| Dataset entries |
------------------------

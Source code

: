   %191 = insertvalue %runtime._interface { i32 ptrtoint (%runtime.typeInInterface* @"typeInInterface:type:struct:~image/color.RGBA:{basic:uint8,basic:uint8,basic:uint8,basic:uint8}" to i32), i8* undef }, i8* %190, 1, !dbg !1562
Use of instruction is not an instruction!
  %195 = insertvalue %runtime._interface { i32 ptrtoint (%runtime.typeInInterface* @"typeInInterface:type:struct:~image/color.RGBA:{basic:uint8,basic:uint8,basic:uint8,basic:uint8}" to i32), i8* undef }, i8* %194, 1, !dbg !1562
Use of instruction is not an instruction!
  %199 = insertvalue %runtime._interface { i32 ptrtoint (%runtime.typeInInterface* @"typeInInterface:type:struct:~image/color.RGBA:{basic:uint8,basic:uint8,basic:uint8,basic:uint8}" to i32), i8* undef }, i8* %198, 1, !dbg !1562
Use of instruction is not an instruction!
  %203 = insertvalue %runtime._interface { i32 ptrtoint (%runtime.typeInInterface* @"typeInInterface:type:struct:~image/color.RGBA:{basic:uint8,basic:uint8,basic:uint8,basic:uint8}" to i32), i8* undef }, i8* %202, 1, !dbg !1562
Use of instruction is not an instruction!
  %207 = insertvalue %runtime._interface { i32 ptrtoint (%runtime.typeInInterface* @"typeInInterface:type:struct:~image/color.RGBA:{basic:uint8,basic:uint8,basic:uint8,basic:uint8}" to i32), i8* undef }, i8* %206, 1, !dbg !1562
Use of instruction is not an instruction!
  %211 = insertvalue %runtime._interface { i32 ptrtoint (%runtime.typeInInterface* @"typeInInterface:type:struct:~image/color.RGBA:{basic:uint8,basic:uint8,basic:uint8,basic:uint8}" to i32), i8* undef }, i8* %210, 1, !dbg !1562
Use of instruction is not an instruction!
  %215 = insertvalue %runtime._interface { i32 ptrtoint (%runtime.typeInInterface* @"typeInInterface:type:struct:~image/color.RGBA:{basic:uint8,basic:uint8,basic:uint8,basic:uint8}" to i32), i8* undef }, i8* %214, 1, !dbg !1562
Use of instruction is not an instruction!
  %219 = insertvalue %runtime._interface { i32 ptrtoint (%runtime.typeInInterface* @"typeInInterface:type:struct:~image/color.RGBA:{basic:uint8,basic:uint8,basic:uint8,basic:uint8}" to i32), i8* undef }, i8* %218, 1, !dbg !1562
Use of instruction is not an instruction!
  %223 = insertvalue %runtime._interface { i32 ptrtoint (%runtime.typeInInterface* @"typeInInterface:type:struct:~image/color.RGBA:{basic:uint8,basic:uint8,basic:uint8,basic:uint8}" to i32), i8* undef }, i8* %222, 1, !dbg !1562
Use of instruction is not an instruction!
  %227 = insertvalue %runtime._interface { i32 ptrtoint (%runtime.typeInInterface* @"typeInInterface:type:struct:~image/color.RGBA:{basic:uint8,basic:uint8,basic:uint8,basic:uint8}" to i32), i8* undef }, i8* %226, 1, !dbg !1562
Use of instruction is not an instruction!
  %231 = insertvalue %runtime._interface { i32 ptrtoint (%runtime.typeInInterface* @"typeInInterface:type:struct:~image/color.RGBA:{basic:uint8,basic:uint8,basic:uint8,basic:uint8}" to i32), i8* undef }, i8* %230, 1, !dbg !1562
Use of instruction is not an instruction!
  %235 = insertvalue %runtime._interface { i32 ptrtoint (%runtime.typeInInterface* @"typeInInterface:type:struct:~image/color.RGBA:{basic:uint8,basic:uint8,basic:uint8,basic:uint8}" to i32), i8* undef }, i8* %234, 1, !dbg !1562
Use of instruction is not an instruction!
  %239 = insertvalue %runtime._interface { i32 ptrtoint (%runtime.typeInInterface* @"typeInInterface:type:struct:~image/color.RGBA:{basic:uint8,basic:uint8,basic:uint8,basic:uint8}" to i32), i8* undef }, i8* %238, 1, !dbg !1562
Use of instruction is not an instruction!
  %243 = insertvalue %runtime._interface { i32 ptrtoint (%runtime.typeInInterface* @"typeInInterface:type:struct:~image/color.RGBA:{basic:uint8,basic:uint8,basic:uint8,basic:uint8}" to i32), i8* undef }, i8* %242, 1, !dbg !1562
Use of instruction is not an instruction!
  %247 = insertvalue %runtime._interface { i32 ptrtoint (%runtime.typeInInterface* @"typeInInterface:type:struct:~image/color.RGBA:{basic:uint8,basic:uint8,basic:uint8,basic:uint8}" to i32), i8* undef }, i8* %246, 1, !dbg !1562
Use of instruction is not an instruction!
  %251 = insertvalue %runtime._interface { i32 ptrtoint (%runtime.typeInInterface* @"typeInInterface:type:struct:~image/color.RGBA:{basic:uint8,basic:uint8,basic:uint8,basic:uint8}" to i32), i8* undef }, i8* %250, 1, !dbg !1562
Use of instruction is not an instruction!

------------------------

| PROBLEM DETAILS |
Transcribe every record above so that nothing differs from the original.

| TASK ANSWER |
Source code

:   %191 = insertvalue %runtime._interface { i32 ptrtoint (%runtime.typeInInterface* @"typeInInterface:type:struct:~image/color.RGBA:{basic:uint8,basic:uint8,basic:uint8,basic:uint8}" to i32), i8* undef }, i8* %190, 1, !dbg !1562
Use of instruction is not an instruction!
  %195 = insertvalue %runtime._interface { i32 ptrtoint (%runtime.typeInInterface* @"typeInInterface:type:struct:~image/color.RGBA:{basic:uint8,basic:uint8,basic:uint8,basic:uint8}" to i32), i8* undef }, i8* %194, 1, !dbg !1562
Use of instruction is not an instruction!
  %199 = insertvalue %runtime._interface { i32 ptrtoint (%runtime.typeInInterface* @"typeInInterface:type:struct:~image/color.RGBA:{basic:uint8,basic:uint8,basic:uint8,basic:uint8}" to i32), i8* undef }, i8* %198, 1, !dbg !1562
Use of instruction is not an instruction!
  %203 = insertvalue %runtime._interface { i32 ptrtoint (%runtime.typeInInterface* @"typeInInterface:type:struct:~image/color.RGBA:{basic:uint8,basic:uint8,basic:uint8,basic:uint8}" to i32), i8* undef }, i8* %202, 1, !dbg !1562
Use of instruction is not an instruction!
  %207 = insertvalue %runtime._interface { i32 ptrtoint (%runtime.typeInInterface* @"typeInInterface:type:struct:~image/color.RGBA:{basic:uint8,basic:uint8,basic:uint8,basic:uint8}" to i32), i8* undef }, i8* %206, 1, !dbg !1562
Use of instruction is not an instruction!
  %211 = insertvalue %runtime._interface { i32 ptrtoint (%runtime.typeInInterface* @"typeInInterface:type:struct:~image/color.RGBA:{basic:uint8,basic:uint8,basic:uint8,basic:uint8}" to i32), i8* undef }, i8* %210, 1, !dbg !1562
Use of instruction is not an instruction!
  %215 = insertvalue %runtime._interface { i32 ptrtoint (%runtime.typeInInterface* @"typeInInterface:type:struct:~image/color.RGBA:{basic:uint8,basic:uint8,basic:uint8,basic:uint8}" to i32), i8* undef }, i8* %214, 1, !dbg !1562
Use of instruction is not an instruction!
  %219 = insertvalue %runtime._interface { i32 ptrtoint (%runtime.typeInInterface* @"typeInInterface:type:struct:~image/color.RGBA:{basic:uint8,basic:uint8,basic:uint8,basic:uint8}" to i32), i8* undef }, i8* %218, 1, !dbg !1562
Use of instruction is not an instruction!
  %223 = insertvalue %runtime._interface { i32 ptrtoint (%runtime.typeInInterface* @"typeInInterface:type:struct:~image/color.RGBA:{basic:uint8,basic:uint8,basic:uint8,basic:uint8}" to i32), i8* undef }, i8* %222, 1, !dbg !1562
Use of instruction is not an instruction!
  %227 = insertvalue %runtime._interface { i32 ptrtoint (%runtime.typeInInterface* @"typeInInterface:type:struct:~image/color.RGBA:{basic:uint8,basic:uint8,basic:uint8,basic:uint8}" to i32), i8* undef }, i8* %226, 1, !dbg !1562
Use of instruction is not an instruction!
  %231 = insertvalue %runtime._interface { i32 ptrtoint (%runtime.typeInInterface* @"typeInInterface:type:struct:~image/color.RGBA:{basic:uint8,basic:uint8,basic:uint8,basic:uint8}" to i32), i8* undef }, i8* %230, 1, !dbg !1562
Use of instruction is not an instruction!
  %235 = insertvalue %runtime._interface { i32 ptrtoint (%runtime.typeInInterface* @"typeInInterface:type:struct:~image/color.RGBA:{basic:uint8,basic:uint8,basic:uint8,basic:uint8}" to i32), i8* undef }, i8* %234, 1, !dbg !1562
Use of instruction is not an instruction!
  %239 = insertvalue %runtime._interface { i32 ptrtoint (%runtime.typeInInterface* @"typeInInterface:type:struct:~image/color.RGBA:{basic:uint8,basic:uint8,basic:uint8,basic:uint8}" to i32), i8* undef }, i8* %238, 1, !dbg !1562
Use of instruction is not an instruction!
  %243 = insertvalue %runtime._interface { i32 ptrtoint (%runtime.typeInInterface* @"typeInInterface:type:struct:~image/color.RGBA:{basic:uint8,basic:uint8,basic:uint8,basic:uint8}" to i32), i8* undef }, i8* %242, 1, !dbg !1562
Use of instruction is not an instruction!
  %247 = insertvalue %runtime._interface { i32 ptrtoint (%runtime.typeInInterface* @"typeInInterface:type:struct:~image/color.RGBA:{basic:uint8,basic:uint8,basic:uint8,basic:uint8}" to i32), i8* undef }, i8* %246, 1, !dbg !1562
Use of instruction is not an instruction!
  %251 = insertvalue %runtime._interface { i32 ptrtoint (%runtime.typeInInterface* @"typeInInterface:type:struct:~image/color.RGBA:{basic:uint8,basic:uint8,basic:uint8,basic:uint8}" to i32), i8* undef }, i8* %250, 1, !dbg !1562
Use of instruction is not an instruction!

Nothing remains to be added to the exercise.